- **Work request**
The answer must consist only of the lines from the line with "https://github.com/madmaze/pytesseract" to the line with "## 🔧 Setup Instructions", both included, exactly as they stand below.

- **Recorded information**
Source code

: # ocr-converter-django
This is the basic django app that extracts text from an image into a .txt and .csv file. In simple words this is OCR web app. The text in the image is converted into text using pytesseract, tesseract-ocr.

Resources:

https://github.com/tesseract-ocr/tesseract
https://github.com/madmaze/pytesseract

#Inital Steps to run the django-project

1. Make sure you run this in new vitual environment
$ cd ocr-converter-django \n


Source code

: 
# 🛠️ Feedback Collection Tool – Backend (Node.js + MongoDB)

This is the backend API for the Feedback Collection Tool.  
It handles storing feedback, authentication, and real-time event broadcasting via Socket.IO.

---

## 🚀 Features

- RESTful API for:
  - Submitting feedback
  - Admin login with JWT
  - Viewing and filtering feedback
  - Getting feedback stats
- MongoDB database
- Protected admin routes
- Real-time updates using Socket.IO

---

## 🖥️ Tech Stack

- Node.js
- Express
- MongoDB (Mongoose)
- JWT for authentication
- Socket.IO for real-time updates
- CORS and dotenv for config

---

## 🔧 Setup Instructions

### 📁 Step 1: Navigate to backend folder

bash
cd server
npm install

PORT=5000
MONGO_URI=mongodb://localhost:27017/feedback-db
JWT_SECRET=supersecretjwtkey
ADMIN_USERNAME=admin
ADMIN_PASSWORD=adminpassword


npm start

- **Solution for this problem**
https://github.com/madmaze/pytesseract

#Inital Steps to run the django-project

1. Make sure you run this in new vitual environment
$ cd ocr-converter-django \n


Source code

: 
# 🛠️ Feedback Collection Tool – Backend (Node.js + MongoDB)

This is the backend API for the Feedback Collection Tool.  
It handles storing feedback, authentication, and real-time event broadcasting via Socket.IO.

---

## 🚀 Features

- RESTful API for:
  - Submitting feedback
  - Admin login with JWT
  - Viewing and filtering feedback
  - Getting feedback stats
- MongoDB database
- Protected admin routes
- Real-time updates using Socket.IO

---

## 🖥️ Tech Stack

- Node.js
- Express
- MongoDB (Mongoose)
- JWT for authentication
- Socket.IO for real-time updates
- CORS and dotenv for config

---

## 🔧 Setup Instructions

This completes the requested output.